3- Définition du groupe
[53] Le juge a autorisé l’exercice de l’action collective pour le compte du groupe suivant :
« Toutes les personnes agressées et/ou harcelées sexuellement par Gilbert Rozon. »
[54] L’appelant reproche au juge d’avoir omis de respecter les critères énoncés dans l’arrêt George c. Québec (Procureur général)[29] pour définir le groupe. Le groupe aurait dû être limité dans le temps et dans l’espace ou en fonction d’un lien juridique spécifique.
[55] L’arrêt George c. Québec (Procureur général) établit les critères pertinents à une définition adéquate du groupe :
1. La définition du groupe doit être fondée sur des critères objectifs;
2. Les critères doivent avoir un rapport rationnel avec les revendications communes à tous les membres du groupe;
3. La définition du groupe ne doit être ni circulaire ni imprécise;
4. La définition du groupe ne doit pas s’appuyer sur un ou des critères qui dépendent de l’issue du recours collectif au fond.[30]
[56] En l’espèce, la description du groupe correspond à ces exigences.

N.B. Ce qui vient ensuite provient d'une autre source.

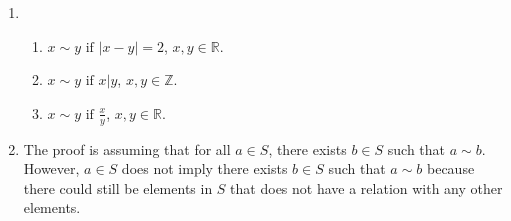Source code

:\documentclass{article}
\newtheorem{prop}[thm]{Proposition}
\begin{document}
\begin{enumerate}
\begin{enumerate}
\begin{proof}
        Transitive: Let $((x_1, y_1), (x_2, y_2)), ((x_2, y_2), (x_3, y_3)) \in R$. We have $x_1 + 2y_1 = x_2 + 2y_2 = x_3 + 2y_3$. \\
        Thus, for all $((x_1, y_1), (x_2, y_2)), ((x_2, y_2), (x_3, y_3)) \in R$, $((x_1, y_1), (x_3, y_3)) \in R$, and so $\sim$ is transitive.
    \end{proof}

    \item \begin{prop}
        $\sim$ symmetric and transitive but not reflexive.
    \end{prop}
    \begin{proof}
        Define $R \subseteq \mathbb{R}^2$ by
        \begin{gather}
            (x, y) \in R \text{ if } \frac{x}{y} = 1.
        \end{gather}
        Reflexive: Consider $0 \in \mathbb{R}$. We have $\frac{0}{0}$, which is undefined, and so $\sim$ is not reflexive.

        Symmetric: Let $(x, y) \in R$. Since $\frac{x}{y} = 1$, we know that $x = y$. We then have $\frac{y}{x} = 1$. Thus, for all $(x, y) \in R$, $(y, x) \in R$, and so $\sim$ is symmetric.

        Transitive: Let $(x, y), (y, z) \in R$. Since $\frac{x}{y} = \frac{y}{z} = 1$, we know that $x = y$ and $y = z$, so $x = z$. We then have $\frac{x}{z} = 1$. Thus, for all $(x, y), (y, z) \in R$, $(x, z) \in R$, and so $\sim$ is transitive.
    \end{proof}
\end{enumerate}


\item 
\begin{enumerate}
    \item 
    $x \sim y \text{ if } |x - y| = 2$, $x, y \in \mathbb{R}$.
    \item
    $x \sim y \text{ if } x|y$, $x, y \in \mathbb{Z}$.
    \item
    $x \sim y \text{ if } \frac{x}{y}$, $x, y \in \mathbb{R}$.
\end{enumerate}

\item 
The proof is assuming that for all $a \in S$, there exists $b \in S$ such that $a \sim b$. However, $a \in S$ does not imply there exists $b \in S$ such that $a \sim b$ because there could still be elements in $S$ that does not have a relation with any other elements.
    
\end{enumerate}
\end{document}
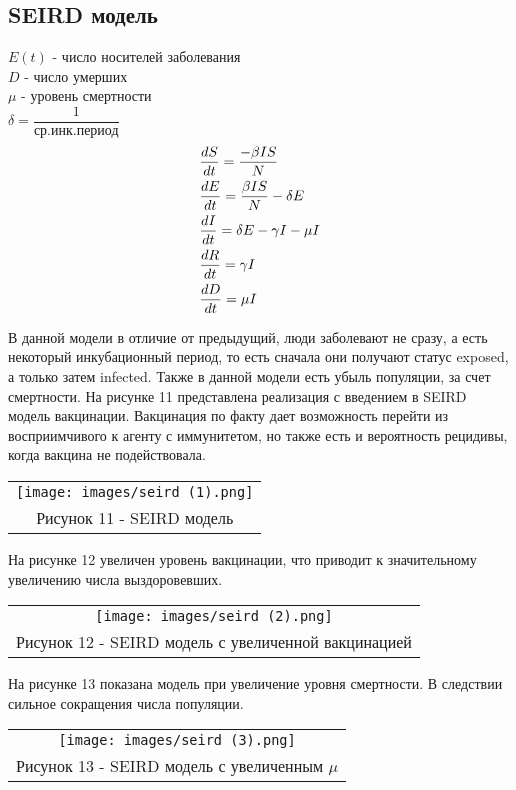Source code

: \subsection{SEIRD модель}
$E(t)$ - число носителей заболевания\\
$D$ - число умерших\\
$\mu$ - уровень смертности\\
$\delta=\dfrac{1}{\text{ср.инк.период}}$
\begin{align}
  &\dfrac{d S}{dt}=\dfrac{-\beta IS}{N}\notag\\
  &\dfrac{d E}{dt}=\dfrac{\beta IS}{N}-\delta E\notag\\
  &\dfrac{d I}{dt}=\delta E-\gamma I-\mu I\\
  &\dfrac{d R}{dt}=\gamma I\notag\\
  &\dfrac{d D}{dt}=\mu I\notag
\end{align}

В данной модели в отличие от предыдущий, люди заболевают не сразу, а есть некоторый инкубационный период, то есть сначала они получают статус exposed, а только затем infected. Также в данной модели есть убыль популяции, за счет смертности. На рисунке 11 представлена реализация с введением в SEIRD модель вакцинации. Вакцинация по факту дает возможность перейти из восприимчивого к агенту с иммунитетом, но также есть и вероятность рецидивы, когда вакцина не подействовала.
\begin{center}
  \begin{tabular}{c}
    \texttt{[image: images/seird (1).png]}\\
    Рисунок 11 - SEIRD модель
  \end{tabular}
\end{center}

На рисунке 12 увеличен уровень вакцинации, что приводит к значительному увеличению числа выздоровевших.
\begin{center}
  \begin{tabular}{c}
    \texttt{[image: images/seird (2).png]}\\
    Рисунок 12 - SEIRD модель с увеличенной вакцинацией
  \end{tabular}
\end{center}

На рисунке 13 показана модель при увеличение уровня смертности. В следствии сильное сокращения числа популяции.
\begin{center}
  \begin{tabular}{c}
    \texttt{[image: images/seird (3).png]}\\
    Рисунок 13 - SEIRD модель с увеличенным $\mu$
  \end{tabular}
\end{center}

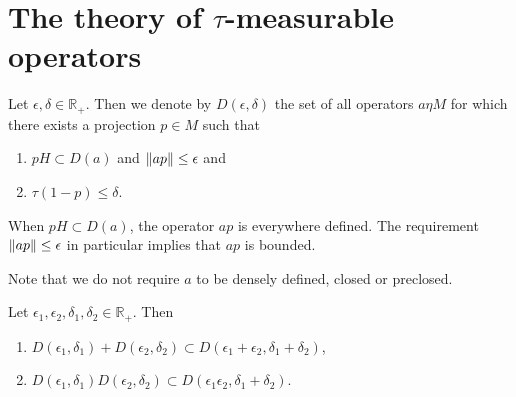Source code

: \section{The theory of $\tau$-measurable operators}
\begin{definition}
    Let $\epsilon,\delta\in \mathbb{R}_+$. Then we denote by $D(\epsilon,\delta)$ the set of all operators $a\eta M$ for which there exists a projection $p\in M$ such that
    \begin{enumerate}
        \item $pH \subset D(a)$ and $\norm{ap}\leq \epsilon$ and
        \item $\tau(1-p)\leq \delta$.
    \end{enumerate}
\end{definition}
When $pH\subset D(a)$, the operator $ap$ is everywhere defined. The requirement $\norm{ap}\leq \epsilon$ in particular implies that $ap$ is bounded.\par
Note that we do not require $a$ to be densely defined, closed or preclosed.
\begin{proposition}\label{prop: 5}
    Let $\epsilon_1,\epsilon_2,\delta_1,\delta_2\in \mathbb{R}_+$. Then
    \begin{enumerate}
        \item $D(\epsilon_1,\delta_1)+D(\epsilon_2,\delta_2)\subset D(\epsilon_1+\epsilon_2,\delta_1+\delta_2)$,
        \item $D(\epsilon_1,\delta_1)D(\epsilon_2,\delta_2)\subset D(\epsilon_1\epsilon_2,\delta_1+\delta_2)$.
    \end{enumerate}
\end{proposition}
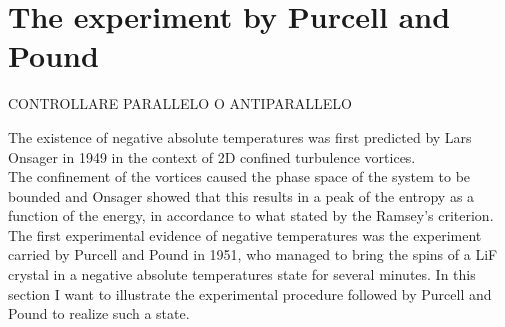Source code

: \chapter{The experiment by Purcell and Pound}
\label{ch:PandP}

CONTROLLARE PARALLELO O ANTIPARALLELO

The existence of negative absolute temperatures was first predicted by Lars Onsager in 1949 \cite{Onsager} in the context of 2D confined turbulence vortices. \\
The confinement of the vortices caused the phase space of the system to be bounded and Onsager showed that this results in a peak of the entropy as a function of the energy, in accordance
to what stated by the Ramsey's criterion. \\
The first experimental evidence of negative temperatures was the experiment carried by Purcell and Pound \cite{PandP} in 1951, who managed to bring the spins of a LiF crystal in a negative absolute temperatures 
state for several minutes.
In this section I want to illustrate the experimental procedure followed by Purcell and Pound to realize such a state.\\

D’ailleurs, c’est de cette façon que plusieurs jugements rendus en matière de sévices sexuels ont décrit le groupe. La simplicité et la précision de la description permettent aux victimes de savoir si elles font partie du groupe, si elles ont droit aux avis et à la réparation, de même que si elles seront liées par le jugement. Puisque l’action collective permet la tenue d’une étape du règlement individuel des réclamations, il est certes possible qu’une personne qui affirme être membre échoue à prouver, selon la balance des probabilités, qu’elle a droit à une indemnité. Cela ne signifie pas pour autant qu’une telle définition est inadéquate.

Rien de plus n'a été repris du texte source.